**YOUR ASSIGNMENT**
Print verbatim every line starting at the one that contains "## API Endpoints" and ending at the final line of the records; include both endpoints.

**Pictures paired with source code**
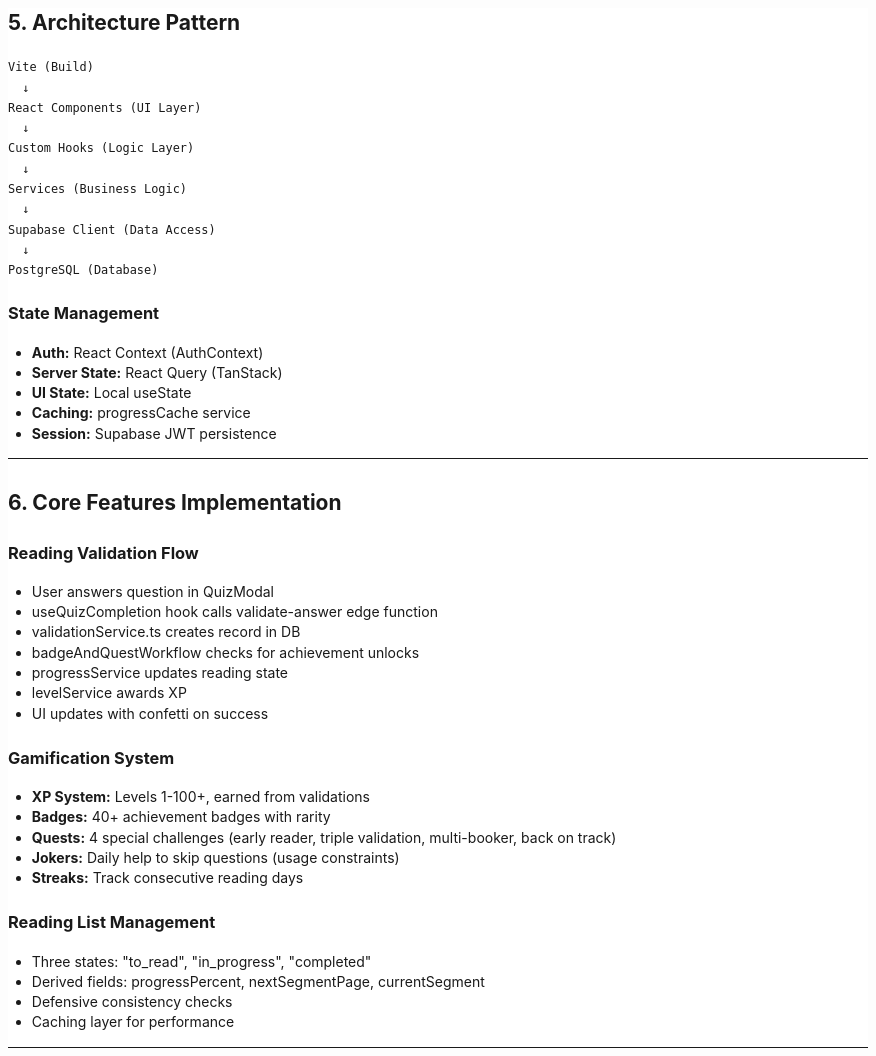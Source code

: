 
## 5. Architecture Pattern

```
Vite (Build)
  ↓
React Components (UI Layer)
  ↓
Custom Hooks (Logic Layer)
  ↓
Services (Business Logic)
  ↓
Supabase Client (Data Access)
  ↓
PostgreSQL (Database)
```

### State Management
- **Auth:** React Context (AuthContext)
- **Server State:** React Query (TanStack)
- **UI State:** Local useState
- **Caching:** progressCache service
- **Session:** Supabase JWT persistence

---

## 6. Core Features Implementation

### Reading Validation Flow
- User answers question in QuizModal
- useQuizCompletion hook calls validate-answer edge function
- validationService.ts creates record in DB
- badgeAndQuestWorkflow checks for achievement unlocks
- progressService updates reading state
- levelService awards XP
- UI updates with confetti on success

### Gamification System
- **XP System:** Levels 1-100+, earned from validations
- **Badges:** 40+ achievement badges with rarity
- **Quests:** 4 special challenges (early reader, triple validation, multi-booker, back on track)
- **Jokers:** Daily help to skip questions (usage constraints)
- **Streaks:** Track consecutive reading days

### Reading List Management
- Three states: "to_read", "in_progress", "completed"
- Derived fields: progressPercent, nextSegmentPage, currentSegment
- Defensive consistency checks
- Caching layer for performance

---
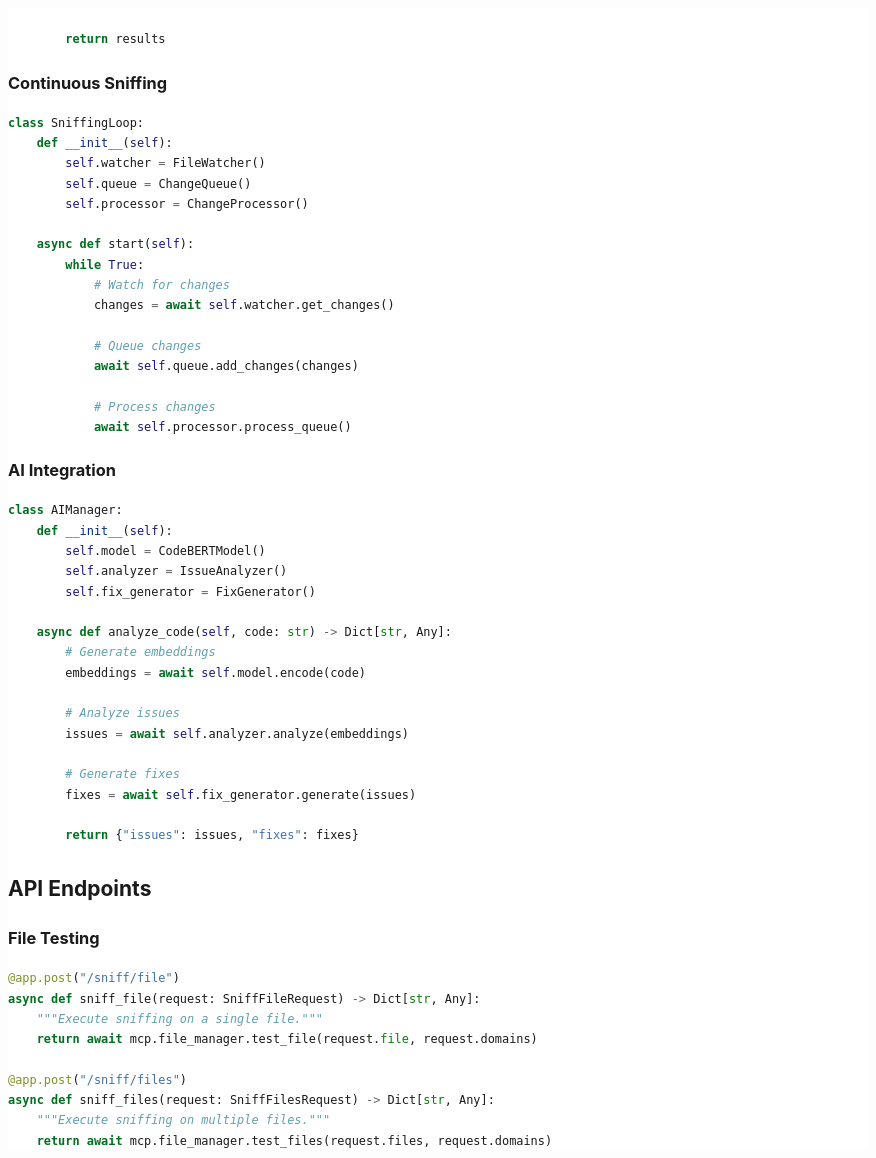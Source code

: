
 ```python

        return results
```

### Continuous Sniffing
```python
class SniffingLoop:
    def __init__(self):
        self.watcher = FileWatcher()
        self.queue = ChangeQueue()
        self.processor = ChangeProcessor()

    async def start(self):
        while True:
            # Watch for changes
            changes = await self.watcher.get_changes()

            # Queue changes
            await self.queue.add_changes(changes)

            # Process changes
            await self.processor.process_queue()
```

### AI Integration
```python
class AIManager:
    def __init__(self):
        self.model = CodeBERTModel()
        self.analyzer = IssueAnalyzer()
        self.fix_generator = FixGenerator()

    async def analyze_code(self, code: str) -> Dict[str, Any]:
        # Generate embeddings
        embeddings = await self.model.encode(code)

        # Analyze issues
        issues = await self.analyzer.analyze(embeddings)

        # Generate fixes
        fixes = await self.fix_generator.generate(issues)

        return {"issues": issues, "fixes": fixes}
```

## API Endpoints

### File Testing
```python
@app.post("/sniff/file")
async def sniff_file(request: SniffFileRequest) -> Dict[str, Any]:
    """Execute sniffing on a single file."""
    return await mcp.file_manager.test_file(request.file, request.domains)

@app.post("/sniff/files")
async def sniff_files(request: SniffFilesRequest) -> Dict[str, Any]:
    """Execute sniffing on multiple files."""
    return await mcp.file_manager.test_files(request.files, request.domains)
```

**TASK RESPONSE**
## API Endpoints

### File Testing
```python
@app.post("/sniff/file")
async def sniff_file(request: SniffFileRequest) -> Dict[str, Any]:
    """Execute sniffing on a single file."""
    return await mcp.file_manager.test_file(request.file, request.domains)

@app.post("/sniff/files")
async def sniff_files(request: SniffFilesRequest) -> Dict[str, Any]:
    """Execute sniffing on multiple files."""
    return await mcp.file_manager.test_files(request.files, request.domains)
```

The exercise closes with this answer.